Abel emerged first. His eyes immediately rested on Alpha-two’s body. ‘That is to be expected,’ he said calmly. ‘The area has a high mass density. There was a significant probability of intersection.’
Faith nodded. ‘Agreed.’
Alpha-four – Damien – emerged from the mist, his eyes momentarily on their colleague before reporting in to the other two. ‘I have not located the targets. They appear to have successfully evaded us.’
Abel nodded. ‘We must reacquire them immediately.’
Their three minds began to exchange data electronically, a Bluetooth committee meeting in the silent woodland space between them. All three support units frozen like statues absorbed in a collective reassessment of variables, options and mission priorities. A meeting of minds that resulted in a decision less than ten seconds later.
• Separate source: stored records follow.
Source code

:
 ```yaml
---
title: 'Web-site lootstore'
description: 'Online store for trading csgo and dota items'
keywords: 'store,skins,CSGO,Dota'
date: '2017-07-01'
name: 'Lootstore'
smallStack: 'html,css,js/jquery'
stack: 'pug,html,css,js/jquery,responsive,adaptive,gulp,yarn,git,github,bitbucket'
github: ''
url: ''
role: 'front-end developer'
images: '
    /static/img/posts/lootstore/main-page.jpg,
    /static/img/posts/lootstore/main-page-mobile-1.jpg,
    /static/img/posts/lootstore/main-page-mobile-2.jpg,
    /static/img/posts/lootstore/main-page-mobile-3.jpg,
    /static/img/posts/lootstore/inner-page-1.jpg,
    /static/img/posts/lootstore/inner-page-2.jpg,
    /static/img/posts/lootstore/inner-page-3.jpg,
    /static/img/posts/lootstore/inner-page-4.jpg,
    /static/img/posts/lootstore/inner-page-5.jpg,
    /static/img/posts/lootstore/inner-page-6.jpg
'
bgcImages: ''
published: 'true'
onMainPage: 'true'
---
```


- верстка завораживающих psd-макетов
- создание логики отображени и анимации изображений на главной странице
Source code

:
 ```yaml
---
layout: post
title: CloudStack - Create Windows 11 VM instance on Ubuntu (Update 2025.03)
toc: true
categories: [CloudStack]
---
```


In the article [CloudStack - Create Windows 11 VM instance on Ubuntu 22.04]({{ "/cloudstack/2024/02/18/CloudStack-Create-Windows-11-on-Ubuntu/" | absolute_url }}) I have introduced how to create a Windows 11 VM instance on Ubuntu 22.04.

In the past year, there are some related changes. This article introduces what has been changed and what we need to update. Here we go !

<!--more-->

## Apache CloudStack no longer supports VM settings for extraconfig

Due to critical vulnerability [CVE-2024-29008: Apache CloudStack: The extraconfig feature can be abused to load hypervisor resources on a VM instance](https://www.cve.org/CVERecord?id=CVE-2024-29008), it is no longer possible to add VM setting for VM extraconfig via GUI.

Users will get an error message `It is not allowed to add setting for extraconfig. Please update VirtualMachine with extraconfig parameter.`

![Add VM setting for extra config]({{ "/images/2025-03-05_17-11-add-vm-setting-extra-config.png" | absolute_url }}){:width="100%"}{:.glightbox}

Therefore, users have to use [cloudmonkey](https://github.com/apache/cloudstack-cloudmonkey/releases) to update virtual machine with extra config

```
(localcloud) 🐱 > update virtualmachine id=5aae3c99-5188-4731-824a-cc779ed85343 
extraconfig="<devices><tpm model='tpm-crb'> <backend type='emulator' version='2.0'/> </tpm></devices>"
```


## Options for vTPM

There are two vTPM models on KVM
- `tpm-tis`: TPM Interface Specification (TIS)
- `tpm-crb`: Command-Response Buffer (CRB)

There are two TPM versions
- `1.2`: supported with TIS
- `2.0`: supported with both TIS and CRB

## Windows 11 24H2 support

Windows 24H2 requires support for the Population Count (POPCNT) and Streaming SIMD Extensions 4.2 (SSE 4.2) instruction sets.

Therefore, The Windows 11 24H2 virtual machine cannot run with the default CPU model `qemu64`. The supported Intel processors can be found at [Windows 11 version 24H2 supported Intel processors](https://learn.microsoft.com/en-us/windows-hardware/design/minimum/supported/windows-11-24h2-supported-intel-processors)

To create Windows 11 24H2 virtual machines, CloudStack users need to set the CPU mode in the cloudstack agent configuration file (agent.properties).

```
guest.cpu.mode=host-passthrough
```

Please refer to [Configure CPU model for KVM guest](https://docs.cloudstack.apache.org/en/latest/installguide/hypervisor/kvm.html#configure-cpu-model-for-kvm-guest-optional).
‘They will attempt to return to their field office,’ said Abel.
The other two nodded.
‘This way,’ said Abel. He turned on his heel and had just begun to force his way through a thick nest of thorny brambles when he stopped. Ahead of him stood twelve of them. Humans. Primitive humans.
The wood seemed to hold its breath in silent expectation as the Indians slowly spread out, bows drawn and ready to use. Charcoal paint smeared round their eyes and across the bridges of their noses; the whites of their eyes almost seemed to glow in the gloom beneath the canopy of leaves.
‘These are not our targets,’ said Abel.
One of the Indians replied with a barked challenge, a language of guttural croaks and hard consonants. He raised a tamahaken of wood and flint; a clear gesture of warning for Abel and the others to back up the way they’d come.